Yes Myrmidon that is one case where voltage controls will cause a CPU to give a logic error, this is what happens when too much voltage is applied to logic gates and circuitry. Simply put, if given boolean algebra of AB=X, X is only supposed to equal 1 where both A and B are 1. However the reality is that if even A or B (but not both) is a logic 1, some current still passes through the gate. For the sake of argument lets say about 15 percent of voltage bleeds through. In a 1 volt chip, if you supply an input A of 10 volts of potential difference and a B input of 0. Even though this is a logic zero, the X value will actually be a logic 1 because the component was brute forced by input A.
Additionally, we increase voltage to propagate electricity through the system faster (in computer "bullet time" elements dont react instantly, they slowly "warm up" over time, although not a lot of time lol). Because if you toggle a processor too fast, you can actually run into the problem where you are making a new clock cycle before the previous one has had a chance to completely run its course through the processor.
Which isnt necessarily a bad thing until you get to state machines, and a complex processor where certain paths to the end take way more time than others.
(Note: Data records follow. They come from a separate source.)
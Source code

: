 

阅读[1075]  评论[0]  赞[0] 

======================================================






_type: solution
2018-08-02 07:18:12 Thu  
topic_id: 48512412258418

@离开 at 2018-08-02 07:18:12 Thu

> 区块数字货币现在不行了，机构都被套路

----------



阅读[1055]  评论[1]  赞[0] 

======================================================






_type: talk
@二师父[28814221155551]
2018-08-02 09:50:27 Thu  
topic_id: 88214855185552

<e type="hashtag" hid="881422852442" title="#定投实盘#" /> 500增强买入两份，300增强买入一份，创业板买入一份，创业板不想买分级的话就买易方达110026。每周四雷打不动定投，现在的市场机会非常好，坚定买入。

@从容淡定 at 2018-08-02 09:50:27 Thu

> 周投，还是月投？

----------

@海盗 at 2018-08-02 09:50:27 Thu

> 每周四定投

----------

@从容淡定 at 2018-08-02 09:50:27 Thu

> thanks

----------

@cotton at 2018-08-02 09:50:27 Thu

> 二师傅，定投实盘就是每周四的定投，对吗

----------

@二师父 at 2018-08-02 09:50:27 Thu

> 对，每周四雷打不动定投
Thats why our objective is generally to run as high a clock speed as we can using minimal voltage necessary to keep the processor from logically folding into itself.
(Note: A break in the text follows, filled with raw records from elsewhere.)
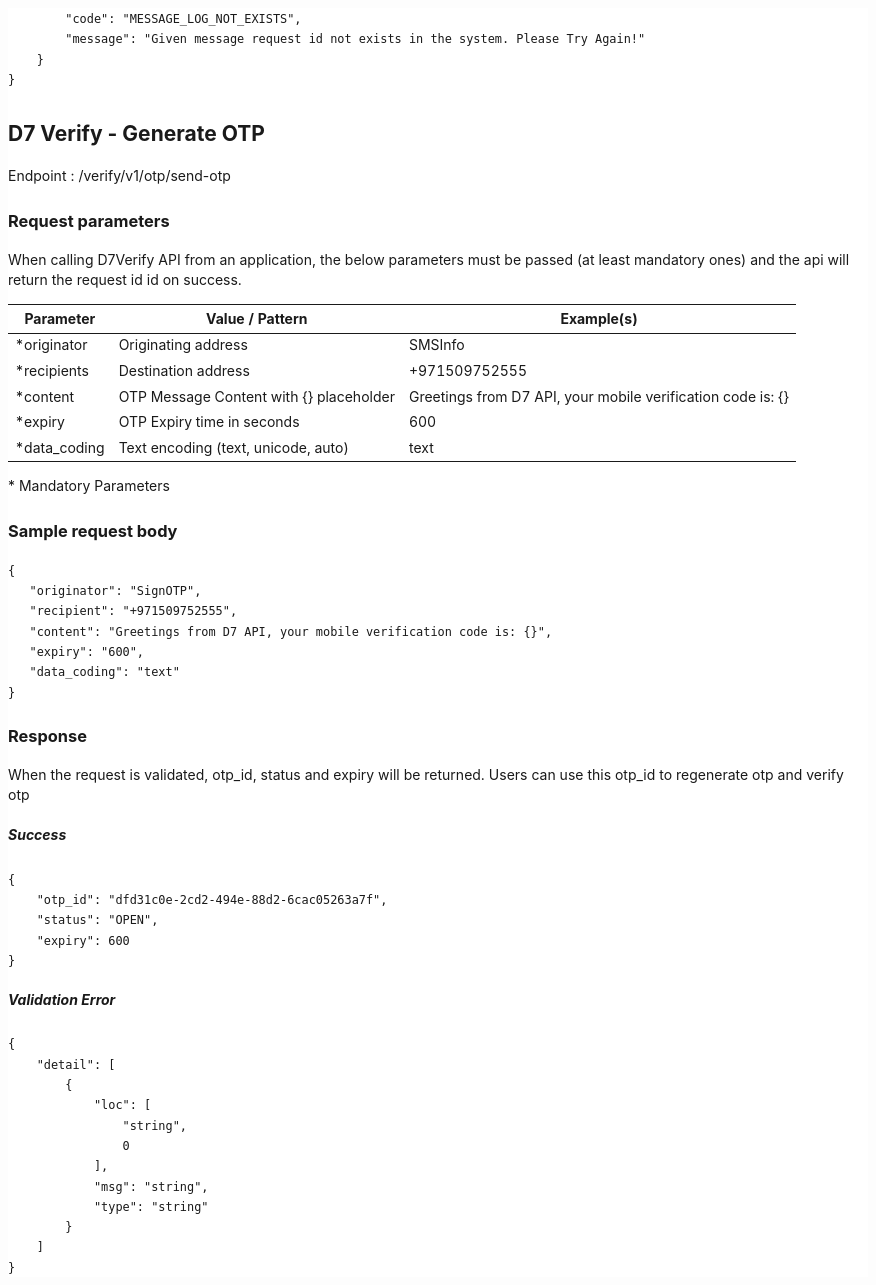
 ```
        "code": "MESSAGE_LOG_NOT_EXISTS",
        "message": "Given message request id not exists in the system. Please Try Again!"
    }
}
```
## D7 Verify - Generate OTP

Endpoint : /verify/v1/otp/send-otp

### Request parameters 
 When calling D7Verify API from an application, the below parameters must be passed (at least mandatory ones) and the api will return the request id id on success. 
  
 | Parameter  | Value / Pattern  | Example(s)  | 
 | ------------ | ------------ | ------------ | 
 | *originator |  Originating address |  SMSInfo | 
 | *recipients  | Destination address  |  +971509752555 | 
 | *content  |  OTP Message Content with {} placeholder | Greetings from D7 API, your mobile verification code is: {}  | 
 | *expiry | OTP Expiry time in seconds | 600  | 
 | *data_coding  | Text encoding (text, unicode, auto) | text | 
 
 \* Mandatory Parameters 

### Sample request body
 ``` 
{
    "originator": "SignOTP",
    "recipient": "+971509752555",
    "content": "Greetings from D7 API, your mobile verification code is: {}",
    "expiry": "600",
    "data_coding": "text"
}
 ``` 
### Response 
 When the request is validated, otp_id, status and expiry will be returned. Users can use this otp_id to regenerate otp and verify otp   
##### Success 
``` 
{
    "otp_id": "dfd31c0e-2cd2-494e-88d2-6cac05263a7f",
    "status": "OPEN",
    "expiry": 600
} 
 ``` 
##### Validation Error 
``` 
{
    "detail": [
        {
            "loc": [
                "string",
                0
            ],
            "msg": "string",
            "type": "string"
        }
    ]
}
 ```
Its that last part where different tests work better than others. A good test acknowledges the architectural weaknesses of the processor it is running on and will hammer slow areas of a processor and fast areas in as close proximity as possible. If a processor can handle this brutal workload and come out the other side fine then it is as seen as having no "errors."
Though I agree that "finding errors" is a bit of a misnomer. Its more of a physics test really. The error is the ultimate result, not the cause.
EDIT: I know you already know all this. I guess Im just expounding on why the right test works better and for others that dont know wtf is going on.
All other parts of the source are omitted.